### Instructions for the task
From the entries, return every line where the string "applied" shows up.

### Material provided
********
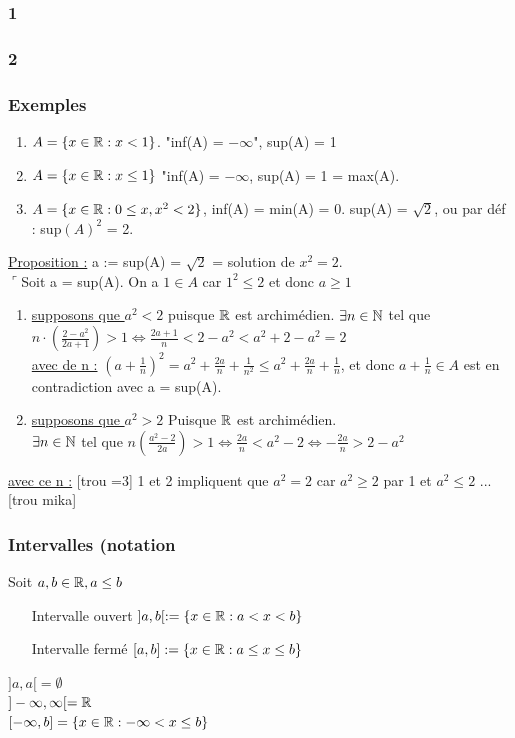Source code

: \documentclass[12pt,a4paper]{article}
\begin{document}
\subsubsection{1}
\subsubsection{2}
\subsubsection{Exemples}
\begin{enumerate}
\item $A = \{x \in \mathbb{R} : x < 1\}$. "inf(A) = $-\infty$", sup(A) = 1
\item $A = \{x \in \mathbb{R} : x \leq 1\}$ "inf(A) = $-\infty$, sup(A) = 1 = max(A).
\item $A = \{x \in \mathbb{R} : 0 \leq x, x ^2 < 2\}$, inf(A) = min(A) = 0. sup(A) = $\sqrt{2}$, ou par déf : sup$(A)^2$ = 2.
\end{enumerate}
\underline{Proposition :} a := sup(A) = $\sqrt{2}$ = solution de $x^2 = 2$.\\
$\ulcorner$Soit a = sup(A). On a $1 \in A$ car $1^2 \leq 2$ et donc $a \geq 1$
\begin{enumerate}
\item \underline{supposons que $a^2 < 2$} puisque $\mathbb{R}$ est archimédien. $\exists n \in \mathbb{N}$ tel que $n \cdot (\frac{2-a^2}{2a+1}) > 1 \Leftrightarrow \frac{2a+1}{n} < 2-a^2 < a^2 + 2 - a^2 = 2$\\
\underline{avec de n :} $(a + \frac{1}{n})^2 = a^2 + \frac{2a}{n} + \frac{1}{n^2} \leq a^2 + \frac{2a}{n} + \frac{1}{n}$, et donc $a + \frac{1}{n} \in A$ est en contradiction avec a = sup(A).
\item \underline{supposons que $a^2 > 2$} Puisque $\mathbb{R}$ est archimédien.\\
$\exists n \in \mathbb{N}$ tel que $ n (\frac{a^2 -2}{2a}) > 1 \Leftrightarrow \frac{2a}{n} < a^2 -2 \Leftrightarrow -\frac{2a}{n} > 2-a^2$
\end{enumerate}
\underline{avec ce n :} [trou =3]
1 et 2 impliquent que $a^2 = 2$ car $a^2 \geq 2$ par 1 et $a^2 \leq 2$ ...[trou mika]
\subsubsection{Intervalles (notation}
Soit $a, b \in \mathbb{R}, a \leq b$
\begin{itemize}
\item[Intervalle ouvert] $]a,b[ := \{x \in \mathbb{R} : a < x < b\}$
\item[Intervalle fermé] $[a,b] := \{x \in \mathbb{R} : a \leq x \leq b\}$
\end{itemize}
$]a,a[ = \emptyset$ \\ $]-\infty, \infty[ = \mathbb{R}$ \\ $[-\infty, b] = \{x \in \mathbb{R} : -\infty < x \leq b\}$
\end{document}
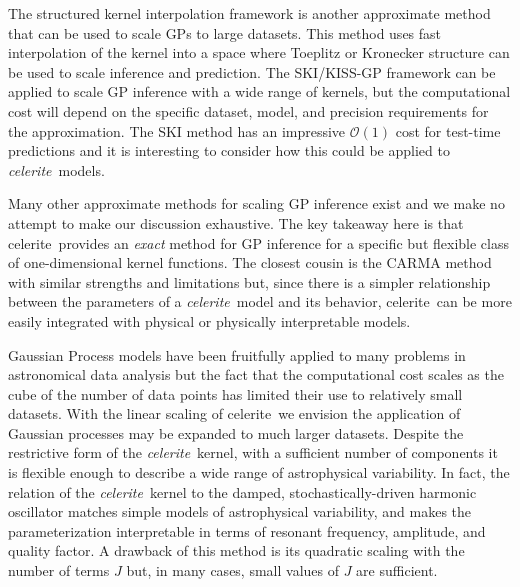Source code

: \documentclass[manuscript, letterpaper]{aastex6}
\makeatletter
\let\origsection\section
\renewcommand\section{\@ifstar{\starsection}{\nostarsection}}
\newcommand\nostarsection[1]{\sectionprelude\origsection{#1}}
\newcommand\starsection[1]{\sectionprelude\origsection*{#1}}
\newcommand\sectionprelude{\vspace{1em}}
\newcommand{\project}[1]{\textsf{#1}}
\newcommand{\celerite}{\project{celerite}}
\newcommand{\celeriteterm}{\emph{celerite}}
\makeatother
\begin{document}
The structured kernel interpolation \citep[SKI/KISS-GP][]{Wilson:2015}
framework is another approximate method that can be used to scale GPs to large
datasets.
This method uses fast interpolation of the kernel into a space where Toeplitz
or Kronecker structure can be used to scale inference and prediction.
The SKI/KISS-GP framework can be applied to scale GP inference with a wide
range of kernels, but the computational cost will depend on the specific
dataset, model, and precision requirements for the approximation.
The SKI method has an impressive $\mathcal{O}(1)$ cost for test-time
predictions and it is interesting to consider how this could be applied to
\celeriteterm\ models.

Many other approximate methods for scaling GP inference exist \citep[see, for
example,][and references therein]{Wilson:2015a} and we make no attempt to make
our discussion exhaustive.
The key takeaway here is that \celerite\ provides an \emph{exact} method for
GP inference for a specific but flexible class of one-dimensional kernel
functions.
The closest cousin is the CARMA method with similar strengths and limitations
but, since there is a simpler relationship between the parameters of a
\celeriteterm\ model and its behavior, \celerite\ can be more easily integrated
with physical or physically interpretable models.

\section{Summary}

Gaussian Process models have been fruitfully applied to many problems in
astronomical data analysis but the fact that the computational cost scales as
the cube of the number of data points has limited their use to relatively
small datasets.
With the linear scaling of \celerite\, we envision the application of Gaussian
processes may be expanded to much larger datasets.
Despite the restrictive form of the \celeriteterm\ kernel, with a sufficient
number of components it is flexible enough to describe a wide range of
astrophysical variability.
In fact, the relation of the \celeriteterm\ kernel to the damped, stochastically-driven harmonic
oscillator matches simple models of astrophysical variability, and makes the
parameterization interpretable in terms of resonant frequency, amplitude, and
quality factor.
A drawback of this method is its quadratic scaling with the number of
terms $J$ but, in many cases, small values of $J$ are sufficient.
\end{document}
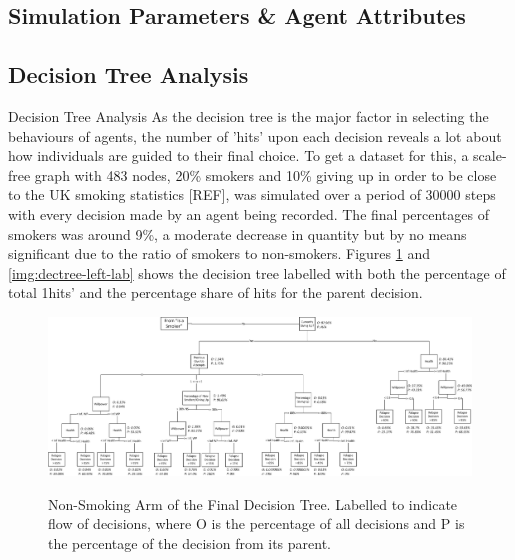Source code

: \documentclass[]{report}
\begin{document}
\subsection{Simulation Parameters \& Agent Attributes}






\subsection{Decision Tree Analysis}
Decision Tree Analysis
As the decision tree is the major factor in selecting the behaviours of agents, the number of 'hits' upon each decision reveals a lot about how individuals are guided to their final choice. To get a dataset for this, a scale-free graph with 483 nodes, 20\% smokers and 10\% giving up in order to be close to the UK smoking statistics [REF], was simulated over a period of 30000 steps with every decision made by an agent being recorded. The final percentages of smokers was around 9\%, a moderate decrease in quantity but by no means significant due to the ratio of smokers to non-smokers. Figures \ref{img:dectree-right-lab} and \ref{img:dectree-left-lab}  shows the decision tree labelled with both the percentage of total 1hits' and the percentage share of hits for the parent decision.

\begin{landscape}
\begin{figure}
\begin{center}
\includegraphics[width=\paperwidth,keepaspectratio]{dectree-right-labelled.png}
\label{img:dectree-right-lab}
\caption{Non-Smoking Arm of the Final Decision Tree. Labelled to indicate flow of decisions, where O is the percentage of all decisions and P is the percentage of the decision from its parent.}
\end{center}
\end{figure}
\end{landscape}
\end{document}
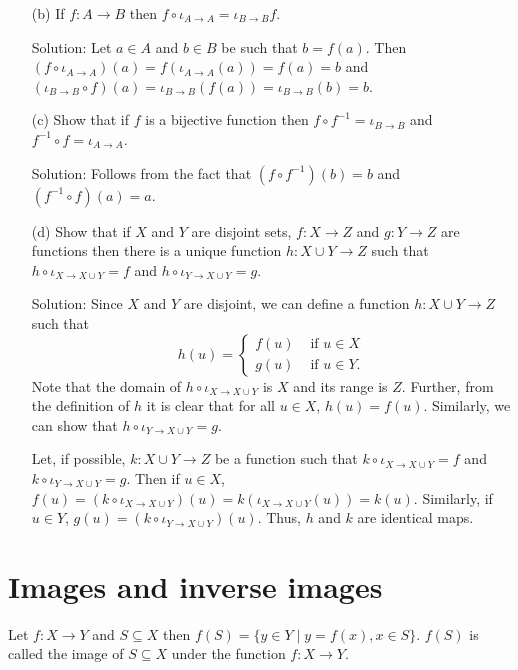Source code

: \begin{enumerate}
\begin{enumerate}
\item[(b)] If $f: A \rightarrow B$ then $f \circ \iota_{A \rightarrow A} = 
\iota_{B \rightarrow B}f$.
\item[Solution:] Let $a \in A$ and $b \in B$ be such that $b = f(a)$.
Then $(f \circ \iota_{A \rightarrow A})(a) = f(\iota_{A \rightarrow A}(a))
= f(a) = b$ and $(\iota_{B \rightarrow B} \circ f)(a) = 
\iota_{B \rightarrow B}(f(a)) = \iota_{B \rightarrow B}(b) = b$.

\item[(c)] Show that if $f$ is a bijective function then $f \circ f^{-1}
= \iota_{B \rightarrow B}$ and $f^{-1} \circ f = \iota_{A \rightarrow A}$.
\item[Solution:] Follows from the fact that $(f \circ f^{-1})(b) = b$ and
$(f^{-1} \circ f)(a) = a$.

\item[(d)] Show that if $X$ and $Y$ are disjoint sets, $f: X \rightarrow Z$
and $g: Y \rightarrow Z$ are functions then there is a unique function
$h: X \cup Y \rightarrow Z$ such that $h \circ \iota_{X \rightarrow X \cup
Y} = f$ and $h \circ \iota_{Y \rightarrow X \cup Y} = g$.
\item[Solution:] Since $X$ and $Y$ are disjoint, we can define a function
$h: X \cup Y \rightarrow Z$ such that
\[
h(u) = 
\begin{cases} f(u) & \text{ if } u \in X \\
g(u) & \text{ if } u \in Y.
\end{cases}
\]
Note that the domain of $h \circ \iota_{X \rightarrow X \cup Y}$ is $X$
and its range is $Z$. Further, from the definition of $h$ it is clear that
for all $u \in X$, $h(u) = f(u)$. Similarly, we can show that $h \circ
\iota_{Y \rightarrow X \cup Y} = g$.

Let, if possible, $k: X \cup Y \rightarrow Z$ be a function such that $k
\circ \iota_{X \rightarrow X \cup Y} = f$ and $k \circ
\iota_{Y \rightarrow X \cup Y} = g$. Then if $u \in X$, $f(u) = (k \circ 
\iota_{X \rightarrow X \cup Y})(u) = k(\iota_{X \rightarrow X \cup Y}(u))
= k(u)$. Similarly, if $u \in Y$, $g(u) = (k \circ 
\iota_{Y \rightarrow X \cup Y})(u)$. Thus, $h$ and $k$ are identical maps.
\end{enumerate}
\end{enumerate}

\section{Images and inverse images}\label{c2s4}
\begin{defn}\label{c2s4d1}
Let $f: X \rightarrow Y$ and $S \subseteq X$ then $f(S) = \{y \in Y\;|\;
y = f(x), x \in S\}$. $f(S)$ is called the image of $S \subseteq X$ under
the function $f: X \rightarrow Y$.
\end{defn}


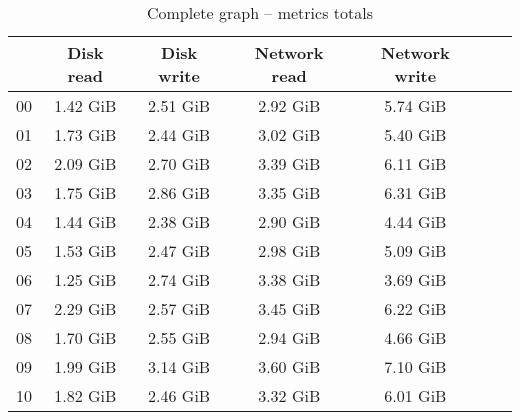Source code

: \begin{table}[H]
\begin{center}
\caption{Complete graph -- metrics totals}
\label{tab:graph-complete-total}
\begin{tabular}{|c|c|c|c|c|c|c|}
\hline
   & Disk read & Disk write & Network read & Network write\\
\hline
00 & 1.42 GiB & 2.51 GiB & 2.92 GiB & 5.74 GiB\\
01 & 1.73 GiB & 2.44 GiB & 3.02 GiB & 5.40 GiB\\
02 & 2.09 GiB & 2.70 GiB & 3.39 GiB & 6.11 GiB\\
03 & 1.75 GiB & 2.86 GiB & 3.35 GiB & 6.31 GiB\\
04 & 1.44 GiB & 2.38 GiB & 2.90 GiB & 4.44 GiB\\
05 & 1.53 GiB & 2.47 GiB & 2.98 GiB & 5.09 GiB\\
06 & 1.25 GiB & 2.74 GiB & 3.38 GiB & 3.69 GiB\\
07 & 2.29 GiB & 2.57 GiB & 3.45 GiB & 6.22 GiB\\
08 & 1.70 GiB & 2.55 GiB & 2.94 GiB & 4.66 GiB\\
09 & 1.99 GiB & 3.14 GiB & 3.60 GiB & 7.10 GiB\\
10 & 1.82 GiB & 2.46 GiB & 3.32 GiB & 6.01 GiB\\
\hline
\end{tabular}
\end{center}
\end{table}
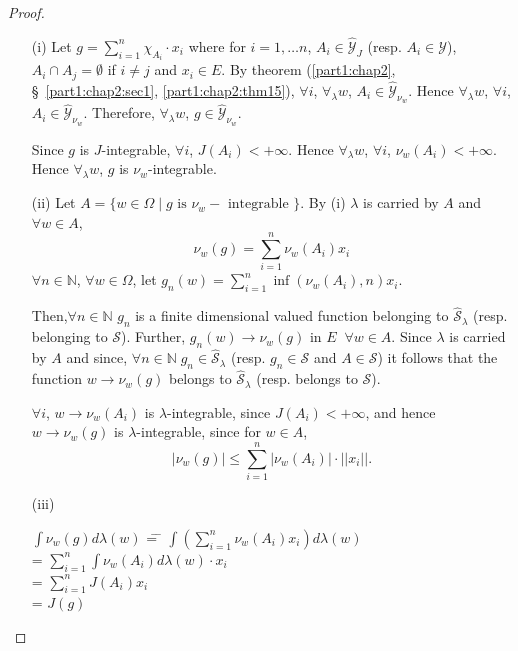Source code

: \begin{proof}
\begin{itemize}
\item[{\rm (i)}] Let $g = \sum\limits^n_{i=1} \chi_{A_i} \cdot x_i$
  where for $i = 1, \ldots n$, $A_i \in \hat{\mathscr{Y}}_J$
  (resp. $A_i \in \mathscr{Y}$), $A_i \cap A_j = \emptyset$ if $ i
  \neq j$ and $x_i \in E$. By theorem (\ref{part1:chap2},
  \S\ \ref{part1:chap2:sec1}, \ref{part1:chap2:thm15}), $\forall i$, 
  $\forall_\lambda w$, $A_i \in \hat{\mathscr{Y}}_{\nu_w}$. Hence
  $\forall_\lambda w$, $\forall i$, $A_i \in
  \hat{\mathscr{Y}}_{\nu_w}$. Therefore, $\forall_\lambda w$, $g
  \in\hat{\mathscr{Y}}_{\nu_w}$.  

 Since $g$ is $J$-integrable, $\forall i$, $J(A_i)< +
  \infty$. Hence $\forall_\lambda w$, $\forall i$,
  $\nu_w(A_i)<+\infty$. Hence $\forall_\lambda w$, $g$ is
  $\nu_w$-integrable. 

\item[{\rm (ii)}] Let $A = \{ w \in \Omega \mid g  \text{ is }
  \nu_w - \text{ integrable }  \}$.  By (i) $\lambda$ is carried by $A$
  and $\forall w \in A$,
$$
\nu_w (g) = \sum\limits^n_{i=1} \nu_w (A_i) x_i
$$ 
$\forall n \in \mathbb{N}$, $\forall w \in \Omega$, let $g_n(w) =
\sum\limits^n_{i=1} \inf (\nu_w (A_i), n) x_i$. 

Then,\pageoriginale $\forall n \in \mathbb{N}$ $g_n$  is a finite
dimensional valued function belonging to $\hat{\mathcal{S}}_\lambda$
(resp. belonging to $\mathcal{S}$). Further, $g_n(w) \to \nu_w(g)$ in
$E \;\; \forall w \in A$. Since $\lambda$ is carried by $A$ and since,
$\forall n \in \mathbb{N} \; g_n \in\hat{\mathcal{S}}_\lambda$
(resp. $g_n \in \mathcal{S}$ and $A \in\mathcal{S}$) it follows that
the function $w \to \nu_w (g)$ belongs to $\hat{\mathcal{S}}_\lambda$
(resp. belongs to $\mathcal{S}$). 

$\forall i$, $w \to \nu_w (A_i)$ is $\lambda$-integrable, since
$J(A_i) < + \infty$, and hence $w \to \nu_w (g)$ is
$\lambda$-integrable, since for $w \in A$, 
$$
|\nu_w(g)| \leq \sum\limits^n_{i=1} | \nu_w (A_i) | \cdot || x_i ||. 
$$


\item[{\rm (iii)}] 
\begin{tabbing}
$\int \nu_w (g) d \lambda (w)$ \= = \=  $\int (\sum\limits^n_{i=1} \nu_w (A_i)
x_i) d \lambda(w)$\\
\> = \> $\sum\limits^n_{i=1} \int \nu_w(A_i) d \lambda (w) \cdot x_i$\\
\> = \> $\sum\limits^n_{i=1} J(A_i) x_i$ \\
\> = \> $J(g)$
\end{tabbing}
\end{itemize}
\end{proof}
********
### Completed task
The SKI/KISS-GP framework can be applied to scale GP inference with a wide
predictions and it is interesting to consider how this could be applied to
Gaussian Process models have been fruitfully applied to many problems in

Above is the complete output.